Set the data below down again, exactly, with every picture left out.

(Saved entries)
____________

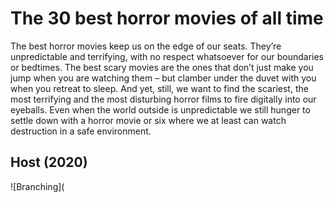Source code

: # The 30 best horror movies of all time

The best horror movies keep us on the edge of our seats. They’re unpredictable and terrifying, with no respect whatsoever for our boundaries or bedtimes. The best scary movies are the ones that don’t just make you jump when you are watching them – but clamber under the duvet with you when you retreat to sleep. And yet, still, we want to find the scariest, the most terrifying and the most disturbing horror films to fire digitally into our eyeballs. Even when the world outside is unpredictable we still hunger to settle down with a horror movie or six where we at least can watch destruction in a safe environment.

## Host (2020)
![Branching](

____________

**Result of this exercise**
Source code

: # The 30 best horror movies of all time

The best horror movies keep us on the edge of our seats. They’re unpredictable and terrifying, with no respect whatsoever for our boundaries or bedtimes. The best scary movies are the ones that don’t just make you jump when you are watching them – but clamber under the duvet with you when you retreat to sleep. And yet, still, we want to find the scariest, the most terrifying and the most disturbing horror films to fire digitally into our eyeballs. Even when the world outside is unpredictable we still hunger to settle down with a horror movie or six where we at least can watch destruction in a safe environment.

## Host (2020)
![Branching](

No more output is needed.